Each workcell maintains a dictionary which associates a trigger string within the message with an internal method. When
the hub sends a message to a workcell it will call the workcell's transfer method and pass it the message. If the
trigger is associated with a method in the workcell, that method is executed and then control passed back to the hub.
If no method is associated with the message, no action is taken by the workcell and control passed back to the hub.
The hub is derived only from the Tkinter Frame class and has two class variables, a dictionary used as for the workcells
database and a SimpleQueue object used to hold incoming messages. The hub class contains methods for maintaining the
workcells database and operating the queue. When a Transceiver object is instantiated, it instantiates its own hub
object so that it has access to the hub class methods and class variables.

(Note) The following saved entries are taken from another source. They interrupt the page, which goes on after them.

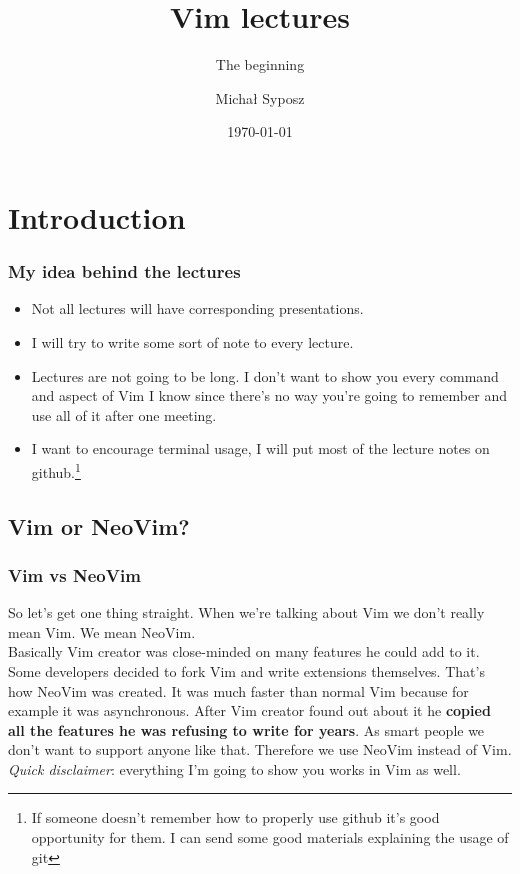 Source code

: \documentclass{beamer}
\title{Vim lectures}
\subtitle{The beginning}
\author{Michał Syposz}
\date{\today}
\begin{document}
    \begin{frame}
    \titlepage
    \end{frame}
    \section{Introduction}
    \begin{frame}
    \frametitle{My idea behind the lectures}
    \begin{itemize}
        \item Not all lectures will have corresponding presentations.
        \item I will try to write some sort of note to every lecture.
        \item Lectures are not going to be long. I don't want to show you 
            every command and aspect of Vim I know since there's no way you're going
            to remember and use all of it after one meeting.
        \item I want to encourage terminal usage, I will put most of the lecture notes
            on github.\footnote{If someone doesn't remember how to properly use github 
            it's good opportunity for them. I can send some good materials explaining
            the usage of git}
    \end{itemize}
    \end{frame}
    \subsection{Vim or NeoVim?}
    \begin{frame}
    \frametitle{Vim vs NeoVim}
        So let's get one thing straight. When we're talking about Vim we don't really 
        mean Vim. We mean NeoVim.\\
        Basically Vim creator was close-minded on many features he could add to it.
        Some developers decided to fork Vim and write extensions themselves. That's how
        NeoVim was created. It was much faster than normal Vim because for example
        it was asynchronous. After Vim creator found out about it 
        he \textbf{copied all the features he was refusing to write for years}. As smart 
        people we don't want to support anyone like that. Therefore we use NeoVim instead
        of Vim.\\
        \textit{Quick disclaimer}: everything I'm going to show you works in Vim as well. 
    \end{frame}
\end{document}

All hub operations are initiated through messaging and are done atomically. This prevents race conditions when the hub
database is changed. When a message is added to the queue, a queue read request is added to the Frame event loop to run
when the event loop is idle. This way each message is kept in temporal order on the message queue with a matching read
request. The queue read is blocking so that each message's associated task has to be completed before the next message
can be read.
A workcell is derived either from a Toplevel Tkinter class for a standalone application, or a Frame or Lableframe class
where a workcell will be embedded in another object. For a LabelFrame or Frame class, the workcell constructor is
passed a reference to the parent object and a unique workcell name. For a Toplevel class, only the unique workcell name
is required. The workcell name is then passed to Transceiver __init__ method. The transceiver __init__ method then sends
a registration message to the hub workcell. When the hub receives the message, it verifies that the name is unique and
adds the name and reference to the workcell's transfer method to its database.
A runtime error will be raised if the name is not unique.
A message consists of a trigger, which is a unique text string and a payload which is a reference to a Python object.
The trigger is a concatentation of a workcell name and a tag string such as 'Stop', 'Start', etc. Because the workcell
name is unique, tag strings can be reused because the concatenation of workcell name and tag will be unique.
Two types of messages are used, status and request. Status messages are sent by a workcell when the recipients are not
known in advance and may be sent to multiple workcells simultaneously. Request messages are sent when the recipient is
known in advance and are sent only to a single workcell.
For status messages, the sending workcell name is used to create the trigger because this is the only workcell name that
is known at instantiation. The receiving workcells can set up their message response dictionaries using triggers derived
from the expected sending workcell name.
For request messages, the receiving workcell name is used to create the trigger because this is the only workcell name
known to the receiver at instantiation. The receiver can then set up its message response dictionary using triggers
derived from its own name.
Because the triggers are text based, the workcell associated with a trigger doesn't need to exist when the message
response dictionary is set up. A runtime error will occur only when a message is sent to an uninstantiated workcell.
A workcell prepares to receive a message by using the bindRequest and bindStatus methods to bind a trigger to an
internal method. If None or no method reference is passed to bindRequest or bindStatus methods, the message will be
ignored.
The binding methods are not direct acting, instead they send a request message to the hub which acts on the request when
it reaches the top of the queue. This prevents race conditions because any prior messages in the queue will be acted on
before the binding can change.
A special broadcast method is also available. This method sends out request messages to every workcell with the same
tag. This is used for special purposes like sending a shutdown message when the main application is closed. This gives
workcells a chance to do housekeeping tasks like closing serial ports before shutting down.